Catherine a trouvé difficile d'arriver dans une ville où elle ne connaissait personne, mais elle s'est adaptée rapidement. «J'ai trouvé qu'il était plus facile d'être francophone à Vancouver qu'à McGill. Il faut dire que c'était bizarre de me retrouver en minorité linguistique dans mon milieu d'études, au Québec...»

Après sa maîtrise, l'ingénieure de 28 ans a fait un stage de cinq mois en Bulgarie, pour expérimenter le travail à l'étranger. De retour à Montréal en juillet 2002, elle a décroché un emploi quatre mois plus tard. «Mon nom n'était pas connu à Montréal, car j'avais fait ma maîtrise à Vancouver. Mais je ne pense pas que ç'a été un point négatif; au contraire, ça démontre que j'ai une certaine force et une bonne capacité d'adaptation. Et je suis bilingue!»


Moncton
Mathieu Gingras : un aller simple

C'est lors de vacances en famille il y a quelques années que Mathieu Gingras a eu le coup de foudre pour l'Acadie. Bien qu'il avait été accepté à l'Université Laval après le cégep, en 1998, c'est à l'Université de Moncton qu'il a choisi de suivre une formation en enseignement au secondaire.

«Mon objectif était de rester là un an. Je suis parti avec mon sac à dos, ma poche de hockey et mon chapeau de cow-boy! Je voulais savoir si je pouvais vivre loin de la maison, seul. J'ai tellement aimé l'expérience que je me suis dit : je vais travailler comme un fou pour ramasser de l'argent et revenir étudier ici l'an prochain.»

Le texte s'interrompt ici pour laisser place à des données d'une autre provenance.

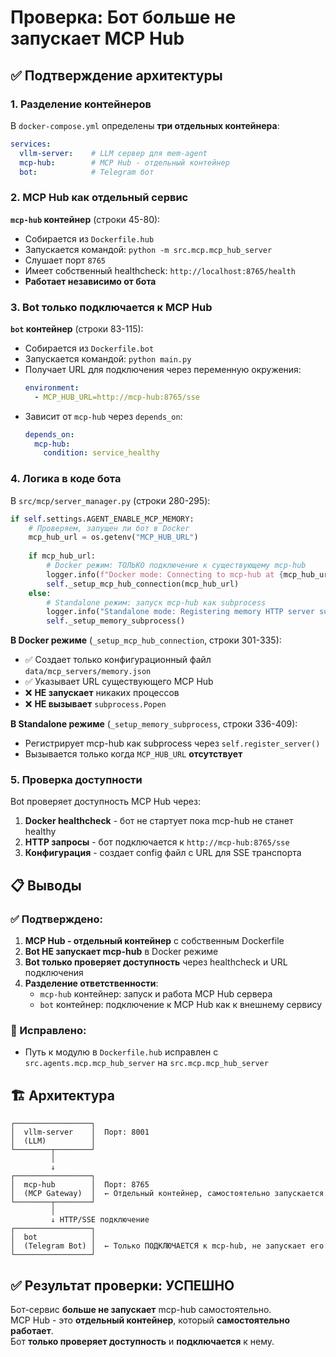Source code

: # Проверка: Бот больше не запускает MCP Hub

## ✅ Подтверждение архитектуры

### 1. Разделение контейнеров

В `docker-compose.yml` определены **три отдельных контейнера**:

```yaml
services:
  vllm-server:    # LLM сервер для mem-agent
  mcp-hub:        # MCP Hub - отдельный контейнер
  bot:            # Telegram бот
```

### 2. MCP Hub как отдельный сервис

**`mcp-hub` контейнер** (строки 45-80):
- Собирается из `Dockerfile.hub`
- Запускается командой: `python -m src.mcp.mcp_hub_server`
- Слушает порт `8765`
- Имеет собственный healthcheck: `http://localhost:8765/health`
- **Работает независимо от бота**

### 3. Bot только подключается к MCP Hub

**`bot` контейнер** (строки 83-115):
- Собирается из `Dockerfile.bot`
- Запускается командой: `python main.py`
- Получает URL для подключения через переменную окружения:
  ```yaml
  environment:
    - MCP_HUB_URL=http://mcp-hub:8765/sse
  ```
- Зависит от `mcp-hub` через `depends_on`:
  ```yaml
  depends_on:
    mcp-hub:
      condition: service_healthy
  ```

### 4. Логика в коде бота

В `src/mcp/server_manager.py` (строки 280-295):

```python
if self.settings.AGENT_ENABLE_MCP_MEMORY:
    # Проверяем, запущен ли бот в Docker
    mcp_hub_url = os.getenv("MCP_HUB_URL")
    
    if mcp_hub_url:
        # Docker режим: ТОЛЬКО подключение к существующему mcp-hub
        logger.info(f"Docker mode: Connecting to mcp-hub at {mcp_hub_url}")
        self._setup_mcp_hub_connection(mcp_hub_url)
    else:
        # Standalone режим: запуск mcp-hub как subprocess
        logger.info("Standalone mode: Registering memory HTTP server subprocess")
        self._setup_memory_subprocess()
```

**В Docker режиме** (`_setup_mcp_hub_connection`, строки 301-335):
- ✅ Создает только конфигурационный файл `data/mcp_servers/memory.json`
- ✅ Указывает URL существующего MCP Hub
- ❌ **НЕ запускает** никаких процессов
- ❌ **НЕ вызывает** `subprocess.Popen`

**В Standalone режиме** (`_setup_memory_subprocess`, строки 336-409):
- Регистрирует mcp-hub как subprocess через `self.register_server()`
- Вызывается только когда `MCP_HUB_URL` **отсутствует**

### 5. Проверка доступности

Bot проверяет доступность MCP Hub через:

1. **Docker healthcheck** - бот не стартует пока mcp-hub не станет healthy
2. **HTTP запросы** - бот подключается к `http://mcp-hub:8765/sse`
3. **Конфигурация** - создает config файл с URL для SSE транспорта

## 📋 Выводы

### ✅ Подтверждено:

1. **MCP Hub - отдельный контейнер** с собственным Dockerfile
2. **Bot НЕ запускает mcp-hub** в Docker режиме
3. **Bot только проверяет доступность** через healthcheck и URL подключения
4. **Разделение ответственности**:
   - `mcp-hub` контейнер: запуск и работа MCP Hub сервера
   - `bot` контейнер: подключение к MCP Hub как к внешнему сервису

### 🔧 Исправлено:

- Путь к модулю в `Dockerfile.hub` исправлен с `src.agents.mcp.mcp_hub_server` на `src.mcp.mcp_hub_server`

## 🏗️ Архитектура

```
┌─────────────────┐
│  vllm-server    │  Порт: 8001
│  (LLM)          │
└────────┬────────┘
         │
         ↓
┌─────────────────┐
│  mcp-hub        │  Порт: 8765
│  (MCP Gateway)  │  ← Отдельный контейнер, самостоятельно запускается
└────────┬────────┘
         │
         ↓ HTTP/SSE подключение
┌─────────────────┐
│  bot            │
│  (Telegram Bot) │  ← Только ПОДКЛЮЧАЕТСЯ к mcp-hub, не запускает его
└─────────────────┘
```

## ✅ Результат проверки: УСПЕШНО

Бот-сервис **больше не запускает** mcp-hub самостоятельно.  
MCP Hub - это **отдельный контейнер**, который **самостоятельно работает**.  
Бот **только проверяет доступность** и **подключается** к нему.
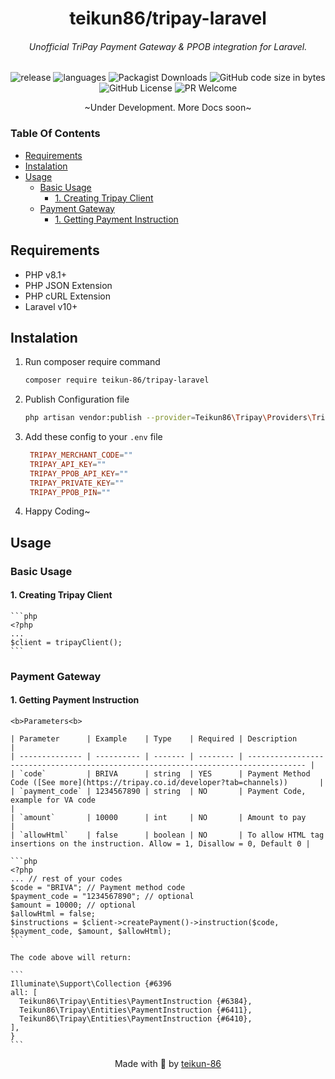 <h1 align="center">teikun86/tripay-laravel</h1>

<h6 align="center"> Unofficial TriPay Payment Gateway & PPOB integration for Laravel.</h6>

<p align="center">
    <img src="https://img.shields.io/github/v/release/teikun-86/tripay-laravel?include_prereleases" alt="release"/>
    <img src="https://img.shields.io/github/languages/top/teikun-86/tripay-laravel" alt="languages"/>
    <img alt="Packagist Downloads" src="https://img.shields.io/packagist/dt/teikun-86/tripay-laravel">
    <img alt="GitHub code size in bytes" src="https://img.shields.io/github/languages/code-size/teikun-86/tripay-laravel">
    <img alt="GitHub License" src="https://img.shields.io/github/license/teikun-86/tripay-laravel">
    <img alt="PR Welcome" src="https://img.shields.io/badge/PRs-Welcome-blue">
</p>

<p align="center">~Under Development. More Docs soon~</p>

### Table Of Contents
- [Requirements](#requirements)
- [Instalation](#instalation)
- [Usage](#usage)
  - [Basic Usage](#basic-usage)
    - [1. Creating Tripay Client](#1-creating-tripay-client)
  - [Payment Gateway](#payment-gateway)
    - [1. Getting Payment Instruction](#1-getting-payment-instruction)


## Requirements

-   PHP v8.1+
-   PHP JSON Extension
-   PHP cURL Extension
-   Laravel v10+

## Instalation

1. Run composer require command

    ```bash
    composer require teikun-86/tripay-laravel
    ```

2. Publish Configuration file

    ```bash
    php artisan vendor:publish --provider=Teikun86\Tripay\Providers\TripayServiceProvider --tag=tripay-config
    ```

3. Add these config to your `.env` file
    ```conf
     TRIPAY_MERCHANT_CODE=""
     TRIPAY_API_KEY=""
     TRIPAY_PPOB_API_KEY=""
     TRIPAY_PRIVATE_KEY=""
     TRIPAY_PPOB_PIN=""
    ```
4. Happy Coding~

## Usage

### Basic Usage

#### 1. Creating Tripay Client
    ```php
    <?php
    ...
    $client = tripayClient();
    ```

### Payment Gateway

#### 1. Getting Payment Instruction

    <b>Parameters<b>

    | Parameter      | Example    | Type    | Required | Description                                                                         |
    | -------------- | ---------- | ------- | -------- | ----------------------------------------------------------------------------------- |
    | `code`         | BRIVA      | string  | YES      | Payment Method Code ([See more](https://tripay.co.id/developer?tab=channels))       |
    | `payment_code` | 1234567890 | string  | NO       | Payment Code, example for VA code                                                   |
    | `amount`       | 10000      | int     | NO       | Amount to pay                                                                       |
    | `allowHtml`    | false      | boolean | NO       | To allow HTML tag insertions on the instruction. Allow = 1, Disallow = 0, Default 0 |

    ```php
    <?php
    ... // rest of your codes
    $code = "BRIVA"; // Payment method code
    $payment_code = "1234567890"; // optional
    $amount = 10000; // optional
    $allowHtml = false;
    $instructions = $client->createPayment()->instruction($code, $payment_code, $amount, $allowHtml);
    ```

    The code above will return:

    ```
    Illuminate\Support\Collection {#6396
    all: [
      Teikun86\Tripay\Entities\PaymentInstruction {#6384},
      Teikun86\Tripay\Entities\PaymentInstruction {#6411},
      Teikun86\Tripay\Entities\PaymentInstruction {#6410},
    ],
    }
    ```

<p align="center">
    Made with 💓 by <a href="https://github.com/teikun-86">teikun-86</a>
</p>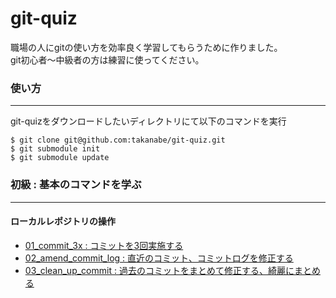 git-quiz
========

職場の人にgitの使い方を効率良く学習してもらうために作りました。  
git初心者〜中級者の方は練習に使ってください。

### 使い方
----------------------
git-quizをダウンロードしたいディレクトリにて以下のコマンドを実行

```
$ git clone git@github.com:takanabe/git-quiz.git
$ git submodule init
$ git submodule update
```

### 初級 : 基本のコマンドを学ぶ
----------------------
#### ローカルレポジトリの操作
 * [01_commit_3x : コミットを3回実施する](01_commit_3x.md)  
 * [02_amend_commit_log : 直近のコミット、コミットログを修正する](02_amend_commit_log.md)
 * [03_clean_up_commit : 過去のコミットをまとめて修正する、綺麗にまとめる](03_clean_up_commit.md)
 


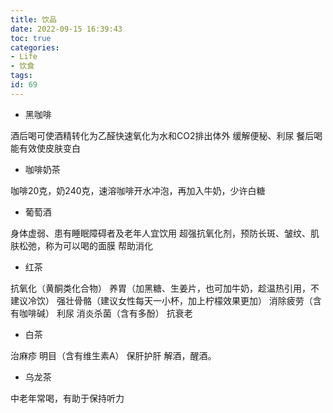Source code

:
 ```yaml
---
title: 饮品
date: 2022-09-15 16:39:43
toc: true
categories:
- Life
- 饮食
tags:
id: 69
---
```


- 黑咖啡

酒后喝可使酒精转化为乙醛快速氧化为水和CO2排出体外
缓解便秘、利尿
餐后喝能有效使皮肤变白

- 咖啡奶茶

咖啡20克，奶240克，速溶咖啡开水冲泡，再加入牛奶，少许白糖

<!--more-->

- 葡萄酒

身体虚弱、患有睡眠障碍者及老年人宜饮用
超强抗氧化剂，预防长斑、皱纹、肌肤松弛，称为可以喝的面膜
帮助消化

- 红茶

抗氧化（黄酮类化合物）
养胃（加黑糖、生姜片，也可加牛奶，趁温热引用，不建议冷饮）
强壮骨骼（建议女性每天一小杯，加上柠檬效果更加）
消除疲劳（含有咖啡碱）
利尿
消炎杀菌（含有多酚）
抗衰老

- 白茶

治麻疹
明目（含有维生素A）
保肝护肝
解酒，醒酒。

- 乌龙茶

中老年常喝，有助于保持听力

Ce qu'il a fait. Il a particulièrement apprécié l'encadrement serré de cette université de taille modeste où on compte 12 étudiants par professeur, dit-il.

Moncton lui a plu culturellement et socialement. Mais il est surtout heureux de parler beaucoup mieux anglais aujourd'hui qu'avant son départ. Même si les cours se déroulent en français dans cet établissement, il a dû composer avec un environnement fortement anglicisé. «Au début, je ne savais même pas conjuger les verbes être et avoir! Chez McDo, je demandais un coke with no glace!»

Il fait depuis septembre 2003 une maîtrise en administration publique, toujours à Moncton. Pense-t-il travailler au Québec un jour ou plutôt au Nouveau-Brunswick? «Ce sera une décision très difficile à prendre», conclut-il.